Cricket in more developed nations such as England and Australia has also been affected by intense and increasingly frequent heat waves. The warm air can hold moisture, causing heavier rainstorms. This is also related to the climate change humans have caused.

This year, the sport has faced the hottest spring on the Indian subcontinent in over a century of record-keeping. “In June, when the West Indies — a combined team from mainly English-speaking countries in the Caribbean — arrived to play three matches in Multan, Pakistan, the temperature reached 111 degrees Fahrenheit, above average even for one of the hottest places on earth” an article in the New York Times says.

“It honestly felt like you were opening an oven,” said Akeal Hosein, 29, of the West Indies, who with his teammates wore ice vests during breaks in play, a way to cope with the heat.

The heat is not the only concern about cricket; the sport cannot easily be played in the rain. In July, the West Indies abandoned a match in Dominica and shortened ones in Guyana and Trinidad because of rain and the flooded fields.

According to a 2019 report on cricket and climate change, a professional batsman playing for over a day can produce as much heat as a marathon runner. However, marathon runners wear clothes that help the heat evaporate, such as light T-shirts and shorts, while in cricket, the wearing of pads, gloves, and a helmet limits the amount of heat dissipated into the air.
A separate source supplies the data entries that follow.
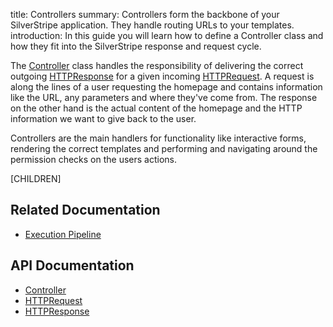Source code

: title: Controllers
summary: Controllers form the backbone of your SilverStripe application. They handle routing URLs to your templates.
introduction: In this guide you will learn how to define a Controller class and how they fit into the SilverStripe response and request cycle.

The [Controller](api:SilverStripe\Control\Controller) class handles the responsibility of delivering the correct outgoing [HTTPResponse](api:SilverStripe\Control\HTTPResponse) for a 
given incoming [HTTPRequest](api:SilverStripe\Control\HTTPRequest). A request is along the lines of a user requesting the homepage and contains 
information like the URL, any parameters and where they've come from. The response on the other hand is the actual 
content of the homepage and the HTTP information we want to give back to the user.

Controllers are the main handlers for functionality like interactive forms, rendering the correct templates and 
performing and navigating around the permission checks on the users actions.

[CHILDREN]

## Related Documentation

* [Execution Pipeline](../execution_pipeline)

## API Documentation

* [Controller](api:SilverStripe\Control\Controller)
* [HTTPRequest](api:SilverStripe\Control\HTTPRequest)
* [HTTPResponse](api:SilverStripe\Control\HTTPResponse)
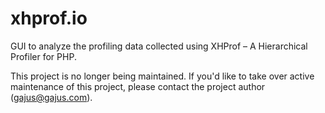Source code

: # xhprof.io

GUI to analyze the profiling data collected using XHProf – A Hierarchical Profiler for PHP.

This project is no longer being maintained. If you'd like to take over active maintenance of this project, please contact the project author (gajus@gajus.com).
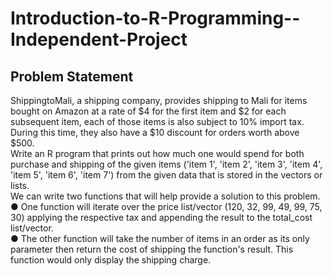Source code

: # Introduction-to-R-Programming--Independent-Project

## Problem Statement<br />
ShippingtoMali, a shipping company, provides shipping to Mali for items bought on Amazon at a
rate of $4 for the first item and $2 for each subsequent item, each of those items is also
subject to 10% import tax. During this time, they also have a $10 discount for orders worth
above $500.<br />
Write an R program that prints out how much one would spend for both purchase and shipping
of the given items ('item 1', 'item 2', 'item 3', 'item 4', 'item 5', 'item 6', 'item 7') from the given
data that is stored in the vectors or lists.<br />
We can write two functions that will help provide a solution to this problem.<br />
● One function will iterate over the price list/vector (120, 32, 99, 49, 99, 75, 30) applying
the respective tax and appending the result to the total_cost list/vector.<br />
● The other function will take the number of items in an order as its only parameter then
return the cost of shipping the function's result. This function would only display the
shipping charge.

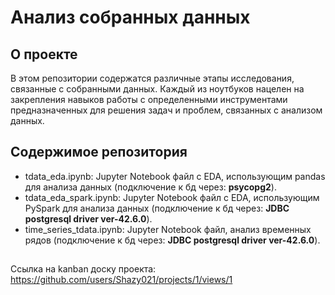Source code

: # Анализ собранных данных

## О проекте

В этом репозитории содержатся различные этапы исследования, связанные с собранными данных. Каждый из ноутбуков нацелен на закрепления навыков работы с определенными инструментами предназначенных для решения задач и проблем, связанных с анализом данных.

## Содержимое репозитория

- tdata_eda.ipynb: Jupyter Notebook файл с EDA, использующим pandas для анализа данных (подключение к бд через: **psycopg2**).
- tdata_eda_spark.ipynb: Jupyter Notebook файл с EDA, использующим PySpark для анализа данных (подключение к бд через: **JDBC postgresql driver ver-42.6.0**).
- time_series_tdata.ipynb: Jupyter Notebook файл, анализ временных рядов (подключение к бд через: **JDBC postgresql driver ver-42.6.0**).

##
Ссылка на kanban доску проекта: https://github.com/users/Shazy021/projects/1/views/1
Climate change is affecting cricket in a dreadful way. If humans continue to emit greenhouse gasses and pollute the earth, cricket is only one of the sports that will no longer be able to be played.

“Action needs to be taken for us to manage this situation,” Daren Ganga, 43, a commentator and former West Indies captain who studies the impact of climate change on the sport, said, “because I think we’ve gone beyond the tipping point in some areas. We still have the opportunity to pull things back in other areas.”